Determining optimal LDP size

The value of imputed genotypes depends on both their accuracy and their purpose. Daetwyler et al. [44] observed that the accuracy of genomic estimated breeding values (GEBV) achieved with SNP genotypes imputed from a sparse set of markers, as a percentage of that achieved for the dense SNP genotypes, was in all cases greater than the proportion of correctly imputed genotypes. Specifically, when 87.8% of missing genotypes were correctly imputed, the accuracy of GEBV was reduced by only 5%. Furthermore, the imputation accuracy greater than 0.90 that was achieved here for the 3K panel is very similar to that reported by Weigel et al. [10] in a study on daughter pregnancy rate, which resulted in a GEBV accuracy of 0.642 when imputation was used (from a LDP of 2942 SNPs), compared to 0.674 when all SNPs were genotyped (42 552 SNPs). Given these results, it is likely that an LDP of 2K to 3K SNPs could lead to sufficiently high imputation accuracies to be useful in Thoroughbred horses.

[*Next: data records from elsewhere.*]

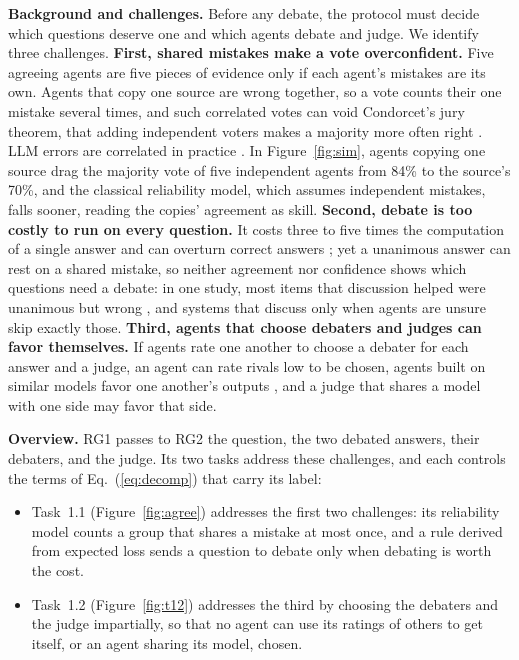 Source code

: \documentclass[12pt,letterpaper]{article}
\newcommand{\hd}[1]{\ifhmode\par\fi\addvspace{1pt}\noindent\textbf{#1}\hspace{0.35em}}
\begin{document}
\hd{Background and challenges.} Before any debate, the protocol must decide which questions deserve one and which agents debate and judge. We identify three challenges. \textbf{First, shared mistakes make a vote overconfident.} Five agreeing agents are five pieces of evidence only if each agent's mistakes are its own. Agents that copy one source are wrong together, so a vote counts their one mistake several times, and such correlated votes can void Condorcet's jury theorem, that adding independent voters makes a majority more often right \citep{ladha1992condorcet}. LLM errors are correlated in practice \citep{kim2025correlated,goel2025great,kohli2026nine}. In Figure~\ref{fig:sim}, agents copying one source drag the majority vote of five independent agents from 84\% to the source's 70\%, and the classical reliability model, which assumes independent mistakes, falls sooner, reading the copies' agreement as skill. \textbf{Second, debate is too costly to run on every question.} It costs three to five times the computation of a single answer and can overturn correct answers \citep{fan2026imad}; yet a unanimous answer can rest on a shared mistake, so neither agreement nor confidence shows which questions need a debate: in one study, most items that discussion helped were unanimous but wrong \citep{hu2026scouting}, and systems that discuss only when agents are unsure \citep{eo2025down} skip exactly those. \textbf{Third, agents that choose debaters and judges can favor themselves.} If agents rate one another to choose a debater for each answer and a judge, an agent can rate rivals low to be chosen, agents built on similar models favor one another's outputs \citep{panickssery2024self,goel2025great}, and a judge that shares a model with one side may favor that side.

\hd{Overview.} RG1 passes to RG2 the question, the two debated answers, their debaters, and the judge. Its two tasks address these challenges, and each controls the terms of Eq.~(\ref{eq:decomp}) that carry its label:
\begin{itemize}
\item Task~1.1 (Figure~\ref{fig:agree}) addresses the first two challenges: its reliability model counts a group that shares a mistake at most once, and a rule derived from expected loss sends a question to debate only when debating is worth the cost.
\item Task~1.2 (Figure~\ref{fig:t12}) addresses the third by choosing the debaters and the judge impartially, so that no agent can use its ratings of others to get itself, or an agent sharing its model, chosen.
\end{itemize}
\end{document}

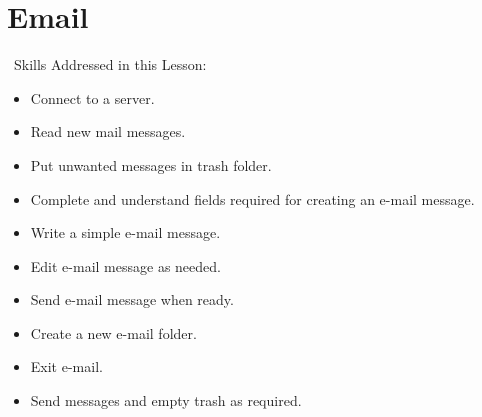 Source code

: \documentclass[10pt,letterpaper,twoside]{report}
\begin{document}
{{{\section{ Email}
\
Skills Addressed in this Lesson:
\begin{itemize}
	\item Connect to a server.
	\item Read new mail messages.
	\item Put unwanted messages in trash folder.
	\item Complete and understand fields required for creating an e-mail message.
	\item Write a simple e-mail message.
	\item Edit e-mail message as needed.
	\item Send e-mail message when ready.
	\item Create a new e-mail folder.
	\item Exit e-mail.
	\item Send messages and empty trash as required.
\end{itemize}
}}}
\end{document}
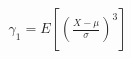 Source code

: \documentclass[preview]{standalone}
\begin{document}
\begin{align*}
\gamma_1 = E\left[ \left( \frac{X-\mu}{\sigma} \right)^3 \right]
\end{align*}
\end{document}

Any loss of accuracy in imputation that occurs as a result of using lower density SNP panels must also be considered alongside the cost savings that would be achieved. Part of the accuracy lost might be recovered if the pedigrees of genotyped individuals were available [14]. However, based on estimated genotyping costs for 384 to 2K SNPs, with 1K and 2K SNP panel prices based on a custom chip construction, and for 3072 to 6K SNPs, based on the iSelect Infinium Assay, there is no difference in cost between genotyping 768 and 2K SNPs, or between genotyping 3072 and 6K SNPs (Source: GeneSeek representative, 2012). Therefore, the logical choice is between a 384, a 2K and a 6K SNP panel, with these options offering 42, 84 and 96% of the accuracy in imputation for 17%, 29% and 40% of the cost of the equine 70K SNP chip (used because the Equine SNP50 BeadChip is no longer available to purchase), respectively. Whilst the cost increases by the same amount (US$20) from 384 to 2K and then from 2K to 6K, the increase in imputation accuracy is more than three times greater from 384 to 2K than from 2K to 6K, suggesting that a 2K SNP panel represents better value for money. However, specific uses may demand specific accuracies, in which case cost could be less important.

Conclusions

The results of this study show that it is possible to impute genotypes from low- to high- density in Thoroughbred horses with reasonable to high accuracy. An investigation of the source of differences in imputation accuracy revealed dependence on the MAF of the SNPs being imputed, and on the underlying LD structure. While equidistant LDP SNPs worked well, optimising LDP SNP selection to increase their MAF was advantageous leading to increased imputation accuracy, even when LDPs were subsequently used in a population of different geographical origin. By using LD map distance instead of physical distance to select LDP SNPs, differences in imputation accuracy between SNPs were reduced. Whereas a 1K SNP panel was generally sufficient to ensure that more than 80% of genotypes were correctly imputed, inference from other studies suggests that a 2 to 3K SNP panel would ensure that the subsequent loss in accuracy for, for example, genomic prediction was minimal [10, 44]. Furthermore, the relationship between accuracy and genotyping costs for the different LDPs, suggest that a 2K SNP panel would represent good value for money for Thoroughbreds. More work is needed to evaluate the impact of between-breed differences on imputation accuracy. Imputation makes it possible to use low-density SNP panels as a low cost alternative to high-density genotyping but it also provides a means to combine datasets from different genotyping platforms, a possibility that will become necessary as researchers are starting to use the recently developed equine 70K SNP chip.